Saved data entries

+++

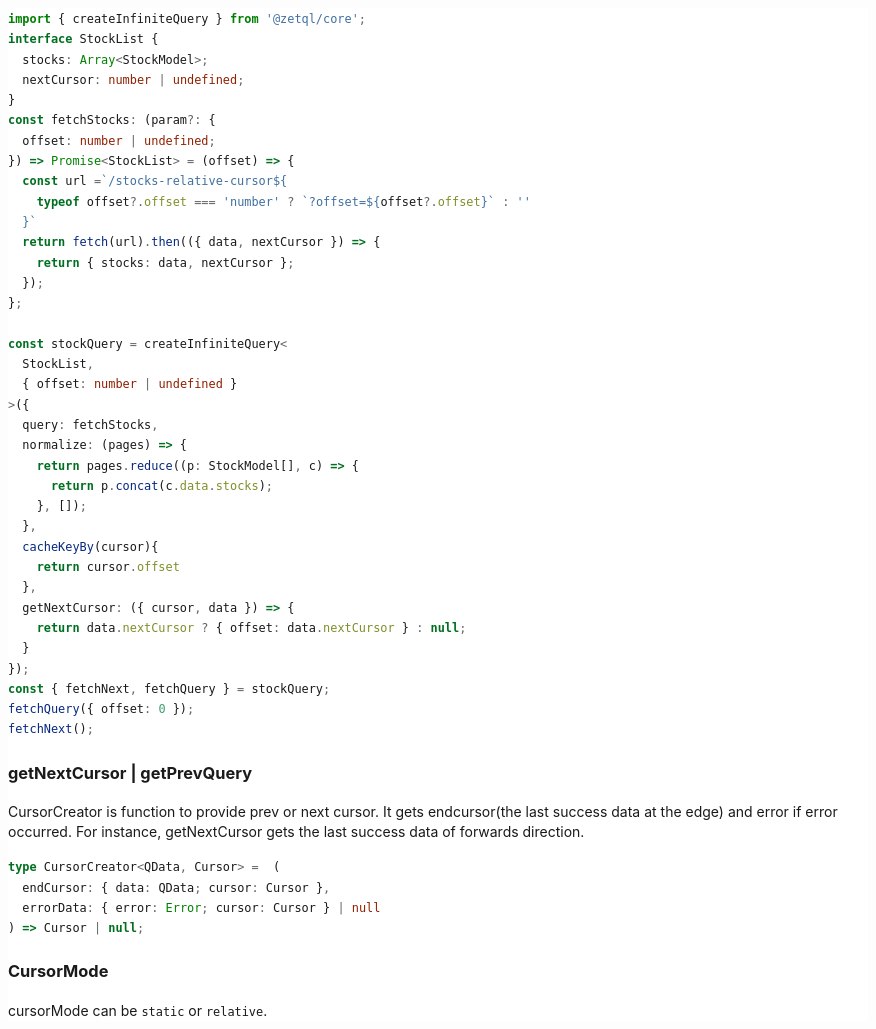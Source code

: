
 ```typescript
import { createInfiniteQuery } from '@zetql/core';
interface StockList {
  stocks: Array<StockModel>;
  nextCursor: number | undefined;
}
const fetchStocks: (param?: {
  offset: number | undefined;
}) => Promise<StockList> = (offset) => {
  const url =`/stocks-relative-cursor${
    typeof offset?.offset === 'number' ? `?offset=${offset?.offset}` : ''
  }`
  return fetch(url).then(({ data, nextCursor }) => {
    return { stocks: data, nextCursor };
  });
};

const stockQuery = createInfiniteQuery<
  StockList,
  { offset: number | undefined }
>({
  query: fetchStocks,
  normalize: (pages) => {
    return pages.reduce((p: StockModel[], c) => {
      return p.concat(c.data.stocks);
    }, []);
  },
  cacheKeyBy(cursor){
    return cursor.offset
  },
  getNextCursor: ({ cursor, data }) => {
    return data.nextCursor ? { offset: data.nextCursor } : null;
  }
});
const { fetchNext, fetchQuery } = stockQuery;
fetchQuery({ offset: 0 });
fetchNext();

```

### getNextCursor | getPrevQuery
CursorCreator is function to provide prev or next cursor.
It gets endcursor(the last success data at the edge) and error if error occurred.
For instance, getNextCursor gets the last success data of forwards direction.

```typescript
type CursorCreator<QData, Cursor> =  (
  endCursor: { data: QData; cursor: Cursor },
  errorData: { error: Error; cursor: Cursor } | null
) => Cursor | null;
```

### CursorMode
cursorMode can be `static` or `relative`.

+++

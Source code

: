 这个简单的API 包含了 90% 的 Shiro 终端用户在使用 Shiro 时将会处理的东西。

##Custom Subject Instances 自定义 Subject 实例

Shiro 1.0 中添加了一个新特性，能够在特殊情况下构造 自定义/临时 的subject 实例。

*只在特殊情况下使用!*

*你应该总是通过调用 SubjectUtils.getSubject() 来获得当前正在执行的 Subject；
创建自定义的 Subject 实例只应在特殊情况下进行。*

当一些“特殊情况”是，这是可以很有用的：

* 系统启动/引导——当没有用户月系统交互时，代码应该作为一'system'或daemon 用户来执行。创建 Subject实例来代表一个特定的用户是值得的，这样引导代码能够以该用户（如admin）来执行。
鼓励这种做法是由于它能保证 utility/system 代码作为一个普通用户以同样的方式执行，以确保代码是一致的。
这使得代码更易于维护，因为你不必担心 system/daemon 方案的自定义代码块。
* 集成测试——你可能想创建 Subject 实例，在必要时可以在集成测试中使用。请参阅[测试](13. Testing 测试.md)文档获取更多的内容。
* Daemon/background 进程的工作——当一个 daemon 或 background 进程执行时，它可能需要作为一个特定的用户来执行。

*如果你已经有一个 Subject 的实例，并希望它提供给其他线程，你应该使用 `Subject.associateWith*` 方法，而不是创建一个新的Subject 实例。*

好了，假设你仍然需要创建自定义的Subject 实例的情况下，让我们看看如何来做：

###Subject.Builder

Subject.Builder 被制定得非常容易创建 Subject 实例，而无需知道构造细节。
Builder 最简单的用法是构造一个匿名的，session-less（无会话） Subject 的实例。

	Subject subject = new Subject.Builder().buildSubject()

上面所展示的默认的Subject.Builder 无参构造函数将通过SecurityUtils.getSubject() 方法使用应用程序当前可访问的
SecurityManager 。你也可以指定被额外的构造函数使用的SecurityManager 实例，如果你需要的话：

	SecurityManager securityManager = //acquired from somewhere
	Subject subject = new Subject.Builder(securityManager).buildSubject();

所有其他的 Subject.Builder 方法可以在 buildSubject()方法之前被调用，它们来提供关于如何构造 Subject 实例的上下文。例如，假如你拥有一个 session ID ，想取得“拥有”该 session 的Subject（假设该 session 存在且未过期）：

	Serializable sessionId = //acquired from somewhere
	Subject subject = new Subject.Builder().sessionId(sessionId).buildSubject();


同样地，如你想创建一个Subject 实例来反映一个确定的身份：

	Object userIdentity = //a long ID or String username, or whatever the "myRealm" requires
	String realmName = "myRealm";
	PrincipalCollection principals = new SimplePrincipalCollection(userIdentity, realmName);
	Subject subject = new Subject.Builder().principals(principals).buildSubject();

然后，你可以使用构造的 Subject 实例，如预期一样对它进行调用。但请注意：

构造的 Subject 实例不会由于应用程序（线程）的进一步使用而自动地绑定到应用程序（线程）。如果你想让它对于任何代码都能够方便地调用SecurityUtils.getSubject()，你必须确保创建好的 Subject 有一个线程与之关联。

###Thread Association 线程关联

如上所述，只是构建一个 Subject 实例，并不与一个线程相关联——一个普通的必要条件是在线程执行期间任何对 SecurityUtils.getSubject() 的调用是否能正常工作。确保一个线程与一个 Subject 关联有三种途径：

+++

**AIM OF THE TASK:** Return every line from the entries that holds the string "somewhere".

**OUTPUT BELOW:**
	SecurityManager securityManager = //acquired from somewhere
	Serializable sessionId = //acquired from somewhere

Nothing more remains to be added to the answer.